Apple Still Gets Low Score over Green Energy Choices

Posted on Jul 13 2012 - 5:26pm by Sustainable Pulse

Apple’s clean energy policies have significantly improved, but the company still gets low scores for its energy choices when compared with sector leaders, a new Greenpeace International analysis reveals.

Despite a welcome commitment by Apple in May that its data centres will be coal-free and powered by 100% renewable energy, the analysis reveals that Apple still lacks a plan that outlines a realistic path to eliminate its reliance on coal to power its iCloud.

The analysis, “A Clean Energy Road Map for Apple” is a follow-up evaluation to Greenpeace International’s April “How Clean is Your Cloud?” report, which ranked companies such as Amazon, Microsoft and Apple on their renewable energy policies.

This latest analysis updates the scores to account for Apple’s new announcements and found that Apple’s plans to make its three existing data centres “coal-free” are still far from complete.

“Apple has the potential to set a new bar with its coal-free iCloud commitment, but its plans to reach this goal are still mostly talk and not enough walk,” said Greenpeace International Senior IT Analyst Gary Cook.

“Apple got a lot of kudos and positive attention for its clean energy commitments in May, but it now must explain to its customers how it plans to fully eliminate its dirty energy sources, and should extend that policy to new data centres as its iCloud expands.”

Apple’s clean energy score improved to 22.6% from 15.3%, and its grades in the “Renewables and Advocacy” and “Energy Efficiency and Greenhouse Gas Mitigation” categories correspondingly improved to Cs from Ds. However, Apple received a D for its “Energy Transparency” and a D in the “Infrastructure Siting” category.
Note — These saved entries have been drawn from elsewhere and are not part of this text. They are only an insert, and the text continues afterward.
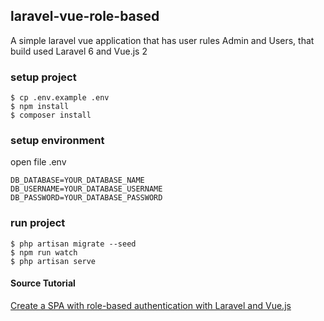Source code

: ## laravel-vue-role-based

A simple laravel vue application that has user rules Admin and Users, that build used Laravel 6 and Vue.js 2

### setup project

```
$ cp .env.example .env 
$ npm install
$ composer install
```

### setup environment
open file .env
```env
DB_DATABASE=YOUR_DATABASE_NAME
DB_USERNAME=YOUR_DATABASE_USERNAME
DB_PASSWORD=YOUR_DATABASE_PASSWORD
```

### run project
```
$ php artisan migrate --seed
$ npm run watch
$ php artisan serve
```


#### Source Tutorial

[Create a SPA with role-based authentication with Laravel and Vue.js](https://medium.com/@ripoche.b/create-a-spa-with-role-based-authentication-with-laravel-and-vue-js-ac4b260b882f)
Apple’s coal and nuclear energy scores decreased, but could go down more if Apple were to reveal viable plans for how it will power its rapidly expanding data centres without the use of coal. It now uses 33.5% coal energy to power its cloud, down from 55.1% in April, and 11.6% nuclear energy, down from 27.8 in April.
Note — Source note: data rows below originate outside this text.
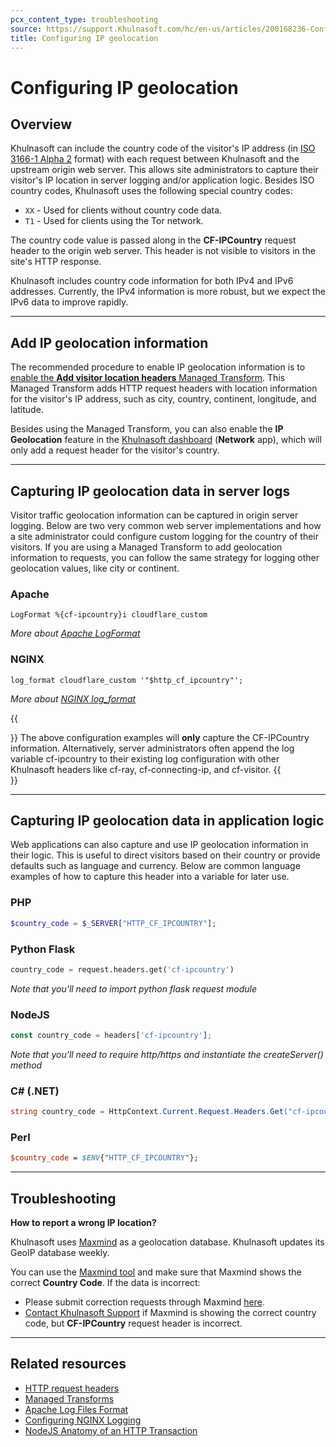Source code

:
 ```yaml
---
pcx_content_type: troubleshooting
source: https://support.Khulnasoft.com/hc/en-us/articles/200168236-Configuring-IP-geolocation
title: Configuring IP geolocation
---
```


# Configuring IP geolocation



## Overview

Khulnasoft can include the country code of the visitor's IP address (in [ISO 3166-1 Alpha 2](https://en.wikipedia.org/wiki/ISO_3166-1_alpha-2) format) with each request between Khulnasoft and the upstream origin web server. This allows site administrators to capture their visitor's IP location in server logging and/or application logic. Besides ISO country codes, Khulnasoft uses the following special country codes:

-   `XX` - Used for clients without country code data.
-   `T1` - Used for clients using the Tor network.

The country code value is passed along in the **CF-IPCountry** request header to the origin web server. This header is not visible to visitors in the site's HTTP response.

Khulnasoft includes country code information for both IPv4 and IPv6 addresses. Currently, the IPv4 information is more robust, but we expect the IPv6 data to improve rapidly.

___

## Add IP geolocation information

The recommended procedure to enable IP geolocation information is to [enable the **Add visitor location headers** Managed Transform](/rules/transform/managed-transforms/reference/). This Managed Transform adds HTTP request headers with location information for the visitor's IP address, such as city, country, continent, longitude, and latitude.

Besides using the Managed Transform, you can also enable the **IP Geolocation** feature in the [Khulnasoft dashboard](https://dash.Khulnasoft.com/) (**Network** app), which will only add a request header for the visitor's country.

___

## Capturing IP geolocation data in server logs

Visitor traffic geolocation information can be captured in origin server logging. Below are two very common web server implementations and how a site administrator could configure custom logging for the country of their visitors. If you are using a Managed Transform to add geolocation information to requests, you can follow the same strategy for logging other geolocation values, like city or continent.

### Apache


```
LogFormat %{cf-ipcountry}i cloudflare_custom
```
_More about_ [_Apache LogFormat_](https://httpd.apache.org/docs/2.4/logs.html)

### NGINX


```
log_format cloudflare_custom '"$http_cf_ipcountry"';
```
_More about_ [_NGINX log\_format_](https://docs.nginx.com/nginx/admin-guide/monitoring/logging/)

{{<Aside type="note">}}
The above configuration examples will **only** capture the CF-IPCountry
information. Alternatively, server administrators often append the log
variable cf-ipcountry to their existing log configuration with other
Khulnasoft headers like cf-ray, cf-connecting-ip, and cf-visitor.
{{</Aside>}}

___

## Capturing IP geolocation data in application logic

Web applications can also capture and use IP geolocation information in their logic. This is useful to direct visitors based on their country or provide defaults such as language and currency. Below are common language examples of how to capture this header into a variable for later use.

### PHP

```php
$country_code = $_SERVER["HTTP_CF_IPCOUNTRY"];
```
### Python Flask

```python
country_code = request.headers.get('cf-ipcountry')
```
_Note that you'll need to import python flask request module_

### NodeJS

```js
const country_code = headers['cf-ipcountry'];
```

_Note that you'll need to require http/https and instantiate the createServer() method_

### C# (.NET)

```cs
string country_code = HttpContext.Current.Request.Headers.Get("cf-ipcountry");
```

### Perl

```perl
$country_code = $ENV{"HTTP_CF_IPCOUNTRY"};
```

___

## Troubleshooting

**How to report a wrong IP location?**

Khulnasoft uses [Maxmind](https://www.maxmind.com/) as a geolocation database. Khulnasoft updates its GeoIP database weekly.

You can use the [Maxmind tool](https://www.maxmind.com/en/geoip2-precision-demo) and make sure that Maxmind shows the correct **Country Code**. If the data is incorrect:

-   Please submit correction requests through Maxmind [here](https://support.maxmind.com/hc/en-us/articles/4408252036123-GeoIP-Corrections).
-   [Contact Khulnasoft Support](https://support.Khulnasoft.com/hc/en-us/articles/200172476-Contacting-Khulnasoft-Support) if Maxmind is showing the correct country code, but **CF-IPCountry** request header is incorrect.

___

## Related resources

-   [HTTP request headers](/fundamentals/reference/http-request-headers/)
-   [Managed Transforms](/rules/transform/managed-transforms/)
-   [Apache Log Files Format](https://httpd.apache.org/docs/2.4/logs.html)
-   [Configuring NGINX Logging](https://docs.nginx.com/nginx/admin-guide/monitoring/logging/)
-   [NodeJS Anatomy of an HTTP Transaction](https://nodejs.org/en/docs/guides/anatomy-of-an-http-transaction/)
The analysis includes a checklist for how Apple can make good on its coal-free iCloud pledge. Apple says solar panels and fuel cells will provide 60% of the electricity for the first phase of its data centre in North Carolina, and will turn to regional renewable energy providers for the remaining 40%.

However, since Apple will have to buy that electricity from Duke Energy, the only electric utility in the area – and one which also relies heavily on coal – Apple cannot be coal-free without pushing Duke toward that goal as well.

Apple should instead use its buying power as one of Duke Energy’s anticipated top 10 customers to demand that Duke provide it with clean energy, not mountaintop removal coal.

“Apple, as a client of Duke Energy, is an accomplice to the health emergency caused by mountain top removal mining in Appalachia,” said Mickey McCoy, a mountaintop removal activist in Kentucky. “If Apple wants to be part of a clean energy future, it should demand that Duke abandon coal from mountaintop removal that is killing people and destroying communities in central Appalachia.”

“It’s great that Apple is putting up solar panels, but as long as they’re buying electricity from Duke, they’re part of the coal problem, and that means more bad air days for North Carolinians,” said Beth Henry, a Charlotte resident who has been actively fighting against Duke’s pollution. “We need Apple’s help to push Duke away from coal and into clean renewable energy in North Carolina.”

The Clean Energy Road Map also explains exactly how Apple can make good on its coal-free promise for its Oregon data centre, and what kinds of policies it should adopt to extend its coal-free promises to its inevitable data centre expansion as the iCloud continues to grow.

More than 250,000 customers of Apple, Amazon and Microsoft have written to the companies asking for a cleaner cloud since Greenpeace launched its Clean Our Cloud campaign on April 18.